WORK ORDER:
Please repeat exactly the lines below from the one containing "The design for" down to the one containing "provided editing tools.", both included, and nothing else.

RECORDS PROVIDED:

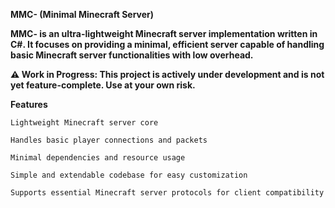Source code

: **MMC- (Minimal Minecraft Server)**

**MMC- is an ultra-lightweight Minecraft server implementation written in C#. It focuses on providing a minimal, efficient server capable of handling basic Minecraft server functionalities with low overhead.**

**⚠️ Work in Progress: This project is actively under development and is not yet feature-complete. Use at your own risk.**

**Features**

    Lightweight Minecraft server core

    Handles basic player connections and packets

    Minimal dependencies and resource usage

    Simple and extendable codebase for easy customization

    Supports essential Minecraft server protocols for client compatibility
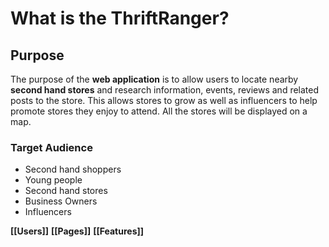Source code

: # What is the ThriftRanger?
## Purpose
The purpose of the **web application** is to allow users to locate nearby **second hand stores** and research information, events, reviews and related posts to the store. This allows stores to grow as well as influencers to help promote stores they enjoy to attend. All the stores will be displayed on a map.
### Target Audience
- Second hand shoppers
- Young people
- Second hand stores
- Business Owners
- Influencers

**[[Users]]**
**[[Pages]]**
**[[Features]]**
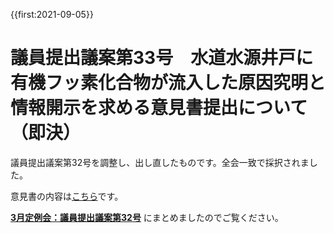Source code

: {{first:2021-09-05}}

# 議員提出議案第33号　水道水源井戸に有機フッ素化合物が流入した原因究明と情報開示を求める意見書提出について（即決）

議員提出議案第32号を調整し、出し直したものです。全会一致で採択されました。

意見書の内容は[こちら](https://ssp.kaigiroku.net/tenant/kodaira/SpMaterial.html?tenant_id=165&power_user=false&view_years=&council_id=1228&schedule_id=52&minute_id=1&is_search=true)です。

**[3月定例会：議員提出議案第32号](../20210219_teireikai/giin-gian-32.md)** にまとめましたのでご覧ください。
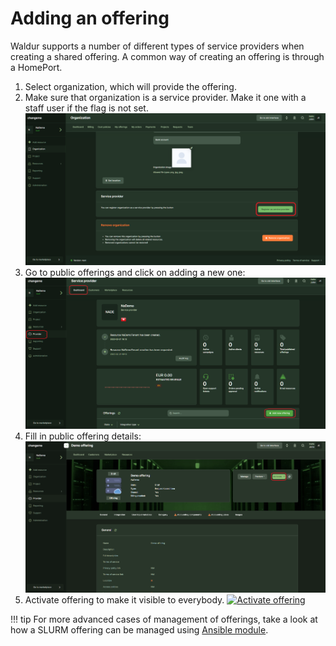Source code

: # Adding an offering

Waldur supports a number of different types of service providers when creating a shared offering. A common way of
creating an offering is through a HomePort.

1. Select organization, which will provide the offering.
1. Make sure that organization is a service provider. Make it one with a staff user if the flag is not set.
    [![Register provider](img/provider-manage.png)](img/provider-manage.png)
1. Go to public offerings and click on adding a new one:
    [![Adding an offering](img/add-offering.png)](img/add-offering.png)
1. Fill in public offering details:
    [![Adding details](img/add-offering-details.png)](img/add-offering-details.png)
1. Activate offering to make it visible to everybody.
    [![Activate offering](img/activate-offering.png)](img/activate-offering.png)

!!! tip
    For more advanced cases of management of offerings, take a look at how a SLURM offering can be managed using
    [Ansible module](https://github.com/waldur/ansible-waldur-module/blob/develop/waldur_batch_offering.py).
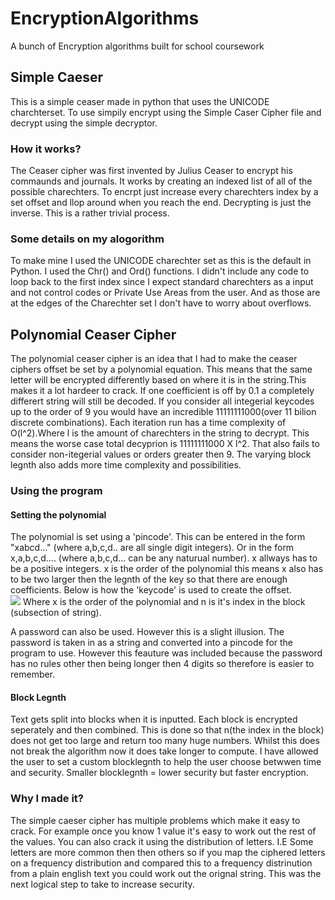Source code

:# EncryptionAlgorithms
A bunch of Encryption algorithms built for school coursework
<h2>Simple Caeser</h2>
This is a simple ceaser made in python that uses the UNICODE charchterset. To use simpily encrypt using the Simple Caser Cipher file and decrypt using the simple decryptor.
<h3>How it works?</h3>
The Ceaser cipher was first invented by Julius Ceaser to encrypt his commaunds and journals. It works by creating an indexed list of all of the possible charechters. To encrpt just increase every charechters index by a set offset and llop around when you reach the end. Decrypting is just the inverse. This is a rather trivial process. 
<h3>Some details on my alogorithm</h3>
To make mine I used the UNICODE charechter set as this is the default in Python. I used the Chr() and Ord() functions. I didn't include any code to loop back to the first index since I expect standard charechters as a input and not control codes or Private Use Areas from the user. And as those are at the edges of the Charechter set I don't have to worry about overflows.
<h2>Polynomial Ceaser Cipher</h2>
The polynomial ceaser cipher is an idea that I had to make the ceaser ciphers offset be set by a polynomial equation. This means that the same letter will be encrypted differently based on where it is in the string.This makes it a lot hardeer to crack. If one coefficient is off by 0.1 a completely differert string will still be decoded. If you consider all integerial keycodes up to the order of 9 you would have an incredible 11111111000(over 11 bilion discrete combinations). Each iteration run has a time complexity of O(l^2).Where l is the amount of charechters in the string to decrypt. This means the worse case total decyprion is 11111111000 X l^2. That also fails to consider non-itegerial values or orders greater then 9. The varying block legnth also adds more time complexity and possibilities.
<h3>Using the program</h3>
<h4>Setting the polynomial</h4>
The polynomial is set using a 'pincode'. This can be entered in the form "xabcd..." (where a,b,c,d.. are all single digit integers). Or in the form x,a,b,c,d.... (where a,b,c,d... can be any naturual number). x allways has to be a positive integers. x is the order of the polynomial this means x also has to be two larger then the legnth of the key so that there are enough coefficients. Below is how the 'keycode' is used to create the offset.</br>
<img src = "https://render.githubusercontent.com/render/math?math=Offset%20=%20LetterIndex%20%2b%20(an^x%20%2b%20%20bn^{x%20-1}%20%2b%20cn%20^{x%20-2}%20....%20%2b%20FinalNumber*n^{x-x})"/>
Where x is the order of the polynomial and n is it's index in the block (subsection of string).

A password can also be used. However this is a slight illusion. The password is taken in as a string and converted into a pincode for the program to use. However this feauture was included because the password has no rules other then being longer then 4 digits so therefore is easier to remember.
<h4>Block Legnth</h1>
Text gets split into blocks when it is inputted. Each block is encrypted seperately and then combined. This is done so that n(the index in the block) does not get too large and return too many huge numbers. Whilst this does not break the algorithm now it does take longer to compute. I have allowed the user to set a custom blocklegnth to help the user choose betwwen time and security. Smaller blocklegnth = lower security but faster encryption.
<h3>Why I made it?</h3>
The simple caeser cipher has multiple problems which make it easy to crack. For example once you know 1 value it's easy to work out the rest of the values. You can also crack it using the distribution of letters. I.E Some letters are more common then then others so if you map the ciphered letters on a frequency distribution and compared this to a frequency distrinution from a plain english text you could work out the orignal string. This was the next logical step to take to increase security.


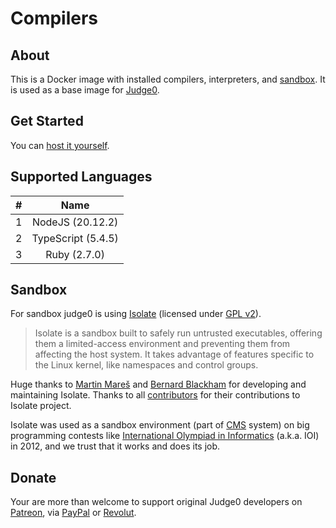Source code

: # Compilers

## About
This is a Docker image with installed compilers, interpreters, and [sandbox](https://github.com/ioi/isolate). It is used as a base image for [Judge0](https://github.com/judge0/judge0).

## Get Started
You can [host it yourself](https://github.com/judge0/judge0/blob/master/CHANGELOG.md#deployment-procedure).


## Supported Languages
<table>
<thead>
<tr>
<th style="text-align:center">#</th>
<th style="text-align:center">Name</th>
</tr>
</thead>
<tbody>
<tr>
<td style="text-align:center">1</td>
<td style="text-align:center"> NodeJS (20.12.2)</td>
</tr>
<tr>
<td style="text-align:center">2</td>
<td style="text-align:center">TypeScript (5.4.5)</td>
</tr>
<tr>
<td style="text-align:center">3</td>
<td style="text-align:center">Ruby (2.7.0)</td>
</tr>
</tbody>
</table>

## Sandbox
For sandbox judge0 is using [Isolate](https://github.com/ioi/isolate) (licensed under [GPL v2](https://github.com/ioi/isolate/blob/master/LICENSE)).

>Isolate is a sandbox built to safely run untrusted executables, offering them a limited-access environment and preventing them from affecting the host system. It takes advantage of features specific to the Linux kernel, like namespaces and control groups.

Huge thanks to [Martin Mareš](https://github.com/gollux) and [Bernard Blackham](https://github.com/bblackham) for developing and maintaining Isolate. Thanks to all [contributors](https://github.com/ioi/isolate/graphs/contributors) for their contributions to Isolate project.

Isolate was used as a sandbox environment (part of [CMS](https://github.com/cms-dev/cms) system) on big programming contests like [International Olympiad in Informatics](http://www.ioinformatics.org/index.shtml) (a.k.a. IOI) in 2012, and we trust that it works and does its job.

## Donate
Your are more than welcome to support original Judge0 developers on [Patreon](https://www.patreon.com/hermanzdosilovic), via [PayPal](https://paypal.me/hermanzdosilovic) or [Revolut](https://pay.revolut.com/profile/hermancy5).
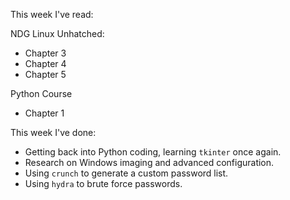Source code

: This week I've read:

NDG Linux Unhatched:
- Chapter 3
- Chapter 4
- Chapter 5

Python Course
- Chapter 1

This week I've done:
- Getting back into Python coding, learning `tkinter` once again.
- Research on Windows imaging and advanced configuration.
- Using `crunch` to generate a custom password list.
- Using `hydra` to brute force passwords.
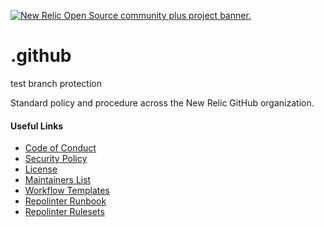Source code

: <a href="https://opensource.newrelic.com/oss-category/#community-plus"><picture><source media="(prefers-color-scheme: dark)" srcset="https://github.com/newrelic/opensource-website/raw/main/src/images/categories/dark/Community_Plus.png"><source media="(prefers-color-scheme: light)" srcset="https://github.com/newrelic/opensource-website/raw/main/src/images/categories/Community_Plus.png"><img alt="New Relic Open Source community plus project banner." src="https://github.com/newrelic/opensource-website/raw/main/src/images/categories/Community_Plus.png"></picture></a>

# .github

test branch protection

Standard policy and procedure across the New Relic GitHub organization.

#### Useful Links
 * [Code of Conduct](./CODE_OF_CONDUCT.md)
 * [Security Policy](./SECURITY.md)
 * [License](./LICENSE)
 * [Maintainers List](./MAINTAINERS.md)
 * [Workflow Templates](./workflow-templates)
 * [Repolinter Runbook](./docs/repolinter/repolinter-runbook.md)
 * [Repolinter Rulesets](./repolinter-rulesets)
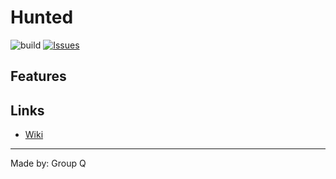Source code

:# Hunted
![build](https://img.shields.io/github/workflow/status/lderkzen/SOPROJ11Q/Laravel/dev)
[![Issues](https://img.shields.io/github/issues/lderkzen/SOPROJ11Q)](https://github.com/lderkzen/SOPROJ11Q/issues)

## Features


## Links
- [Wiki](https://github.com/lderkzen/SOPROJ11Q/wiki)


---
Made by: Group Q
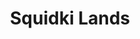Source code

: ---
slug: squidki-lands
title: Squidki Lands
description: "Squidki Lands is an exciting online game. Play for free directly in your browser!"
icon: /images/new_mods/Sprunki Lands.png
url: https://wowtbc.net/sprunkin/sprinkler-lands/index.html
previewImage: /images/new_mods/Sprunki Lands.png
type: new mods

# SEO配置
seo:
  title: "Squidki Lands - Play Free Online Game | Fun Browser Games"
  description: "Squidki Lands - Play this fun online game for free in your browser. No download required!"
  ogImage: "/images/new_mods/Sprunki Lands.png"
  keywords: "squidki-lands, online game, browser game, free game, new mods game, play online"

videoUrls:
  - https://www.youtube.com/embed/example1
  - https://www.youtube.com/embed/example2

whyPlay:
  title: "Why Play Squidki Lands?"
  items:
    - "Immersive Gameplay: Squidki Lands offers an engaging and immersive gaming experience that will keep you entertained for hours"
    - "Challenging Levels: Test your skills with increasingly difficult challenges and obstacles"
    - "Beautiful Graphics: Enjoy stunning visuals and smooth animations that bring the game world to life"
    - "Regular Updates: New content and features are added regularly to keep the game fresh and exciting"
    - "Free to Play: Experience all the fun without spending a penny"
    - "Community Features: Connect with other players, share strategies, and compete for high scores"
    - "Cross-Platform: Play on any device with a web browser, no downloads required"

features:
  title: "Key Features of Squidki Lands"
  image: "/images/new_mods/Sprunki Lands.png"
  items:
    - "Intuitive Controls: Easy to learn controls make Squidki Lands accessible for players of all skill levels"
    - "Multiple Game Modes: Enjoy various gameplay options that provide different challenges and experiences"
    - "Character Customization: Personalize your gaming experience with unique characters and items"
    - "Achievement System: Complete special tasks to earn rewards and recognition"
    - "Leaderboards: Compete with players worldwide and see who can achieve the highest scores"

characteristics:
  title: "Game Characteristics"
  image: "/images/new_mods/Sprunki Lands.png"
  items:
    - "Genre: New mods game with elements of strategy and skill"
    - "Difficulty: Suitable for both casual gamers and those seeking a challenge"
    - "Play Time: Quick sessions or extended gameplay, depending on your preference"
    - "Art Style: Vibrant and engaging visuals that enhance the gaming experience"
    - "Sound Design: Immersive audio that complements the gameplay perfectly"

info: "Squidki Lands is an exciting online game that offers players a unique and engaging gaming experience. With its intuitive controls, stunning visuals, and challenging gameplay, Squidki Lands provides hours of entertainment for players of all ages and skill levels. Whether you're looking for a quick gaming session during a break or an extended play session, Squidki Lands delivers an immersive experience that will keep you coming back for more. The game features multiple levels of increasing difficulty, ensuring that players are constantly challenged as they progress. With regular updates adding new content and features, Squidki Lands remains fresh and exciting, providing endless entertainment options for its growing community of players."

howToPlayIntro: "Welcome to Squidki Lands! This guide will walk you through the basics and help you master the game. Whether you're a beginner or looking to improve your skills, these tips and instructions will enhance your gaming experience."

howToPlaySteps:
  - title: "Getting Started"
    description: "Begin your Squidki Lands adventure by familiarizing yourself with the controls. Use your keyboard or mouse to navigate through the game interface. The tutorial will guide you through the basic mechanics and help you understand the objectives."
  - title: "Understanding the Objectives"
    description: "In Squidki Lands, your main goal is to progress through levels by completing specific objectives. Each level presents unique challenges that require different strategies and approaches."
  - title: "Mastering the Controls"
    description: "Practice using the controls to improve your precision and reaction time. Squidki Lands requires quick reflexes and strategic thinking to overcome obstacles and defeat opponents."
  - title: "Utilizing Power-ups"
    description: "Collect power-ups throughout the game to enhance your abilities and overcome difficult challenges. Each power-up offers unique advantages that can be crucial for success."
  - title: "Developing Strategies"
    description: "As you progress in Squidki Lands, develop effective strategies for different scenarios. Analyze patterns, anticipate challenges, and adapt your approach to maximize your performance."

faq:
  title: "Frequently Asked Questions about Squidki Lands"
  items:
    - question: "Is Squidki Lands free to play?"
      answer: "Yes, Squidki Lands is completely free to play directly in your web browser. No downloads or purchases are required to enjoy the full game experience."
    - question: "Can I play Squidki Lands on mobile devices?"
      answer: "Yes, Squidki Lands is optimized for both desktop and mobile play. You can enjoy the game on any device with a web browser and internet connection."
    - question: "Are there any in-game purchases?"
      answer: "While Squidki Lands is free to play, there may be optional in-game purchases available for cosmetic items or additional features that don't affect core gameplay."
    - question: "How often is Squidki Lands updated?"
      answer: "The developers regularly update Squidki Lands with new content, features, and improvements based on player feedback and game performance."
    - question: "Can I play Squidki Lands offline?"
      answer: "Currently, Squidki Lands requires an internet connection to play as it's a browser-based online game."
    - question: "Is Squidki Lands suitable for children?"
      answer: "Yes, Squidki Lands is designed to be family-friendly and suitable for players of all ages."
    - question: "How do I report bugs or issues?"
      answer: "If you encounter any problems while playing Squidki Lands, you can report them through the game's support page or contact the developers directly through their website."
    - question: "Still Have Questions?"
      answer: "If you have additional questions about Squidki Lands that aren't covered in this FAQ, please visit our support center or contact our customer service team for assistance."
---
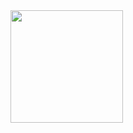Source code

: <img height="180em" src="https://github-readme-stats.vercel.app/api?username=bzoit&show_icons=true&hide_border=true&&count_private=true&include_all_commits=true" />
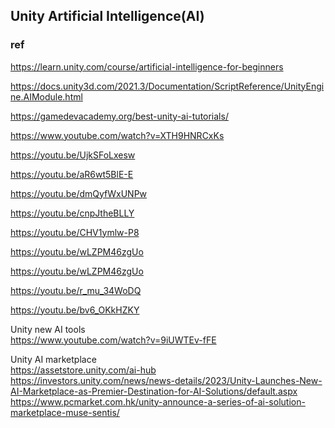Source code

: ## Unity Artificial Intelligence(AI)




### ref 
https://learn.unity.com/course/artificial-intelligence-for-beginners

https://docs.unity3d.com/2021.3/Documentation/ScriptReference/UnityEngine.AIModule.html

https://gamedevacademy.org/best-unity-ai-tutorials/

https://www.youtube.com/watch?v=XTH9HNRCxKs

https://youtu.be/UjkSFoLxesw

https://youtu.be/aR6wt5BlE-E

https://youtu.be/dmQyfWxUNPw

https://youtu.be/cnpJtheBLLY

https://youtu.be/CHV1ymlw-P8

https://youtu.be/wLZPM46zgUo

https://youtu.be/wLZPM46zgUo

https://youtu.be/r_mu_34WoDQ

https://youtu.be/bv6_OKkHZKY

Unity new AI tools \
https://www.youtube.com/watch?v=9iUWTEv-fFE

Unity AI marketplace \
https://assetstore.unity.com/ai-hub \
https://investors.unity.com/news/news-details/2023/Unity-Launches-New-AI-Marketplace-as-Premier-Destination-for-AI-Solutions/default.aspx \
https://www.pcmarket.com.hk/unity-announce-a-series-of-ai-solution-marketplace-muse-sentis/


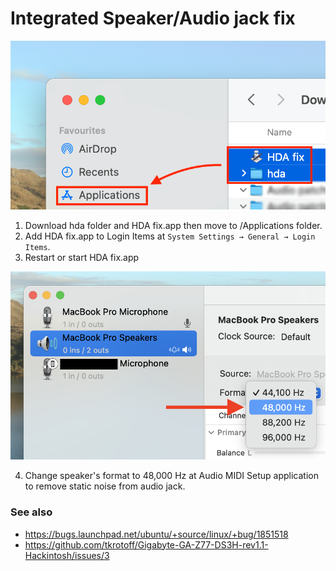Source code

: # Integrated Speaker/Audio jack fix
![pic1](./1_en.png)

1. Download hda folder and HDA fix.app then move to /Applications folder.
2. Add HDA fix.app to Login Items at `System Settings → General → Login Items`.
3. Restart or start HDA fix.app

![pic2](./2_en.png)

4. Change speaker's format to 48,000 Hz at Audio MIDI Setup application to remove static noise from audio jack.

### See also
* https://bugs.launchpad.net/ubuntu/+source/linux/+bug/1851518
* https://github.com/tkrotoff/Gigabyte-GA-Z77-DS3H-rev1.1-Hackintosh/issues/3
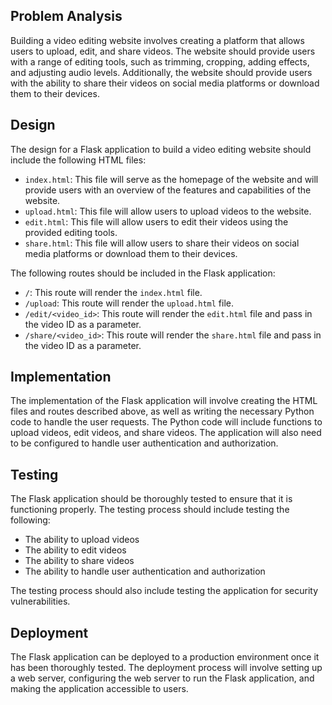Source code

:  ## Problem Analysis

Building a video editing website involves creating a platform that allows users to upload, edit, and share videos. The website should provide users with a range of editing tools, such as trimming, cropping, adding effects, and adjusting audio levels. Additionally, the website should provide users with the ability to share their videos on social media platforms or download them to their devices.

## Design

The design for a Flask application to build a video editing website should include the following HTML files:

* `index.html`: This file will serve as the homepage of the website and will provide users with an overview of the features and capabilities of the website.
* `upload.html`: This file will allow users to upload videos to the website.
* `edit.html`: This file will allow users to edit their videos using the provided editing tools.
* `share.html`: This file will allow users to share their videos on social media platforms or download them to their devices.

The following routes should be included in the Flask application:

* `/`: This route will render the `index.html` file.
* `/upload`: This route will render the `upload.html` file.
* `/edit/<video_id>`: This route will render the `edit.html` file and pass in the video ID as a parameter.
* `/share/<video_id>`: This route will render the `share.html` file and pass in the video ID as a parameter.

## Implementation

The implementation of the Flask application will involve creating the HTML files and routes described above, as well as writing the necessary Python code to handle the user requests. The Python code will include functions to upload videos, edit videos, and share videos. The application will also need to be configured to handle user authentication and authorization.

## Testing

The Flask application should be thoroughly tested to ensure that it is functioning properly. The testing process should include testing the following:

* The ability to upload videos
* The ability to edit videos
* The ability to share videos
* The ability to handle user authentication and authorization

The testing process should also include testing the application for security vulnerabilities.

## Deployment

The Flask application can be deployed to a production environment once it has been thoroughly tested. The deployment process will involve setting up a web server, configuring the web server to run the Flask application, and making the application accessible to users.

RESPONSE AREA:
The design for a Flask application to build a video editing website should include the following HTML files:

* `index.html`: This file will serve as the homepage of the website and will provide users with an overview of the features and capabilities of the website.
* `upload.html`: This file will allow users to upload videos to the website.
* `edit.html`: This file will allow users to edit their videos using the provided editing tools.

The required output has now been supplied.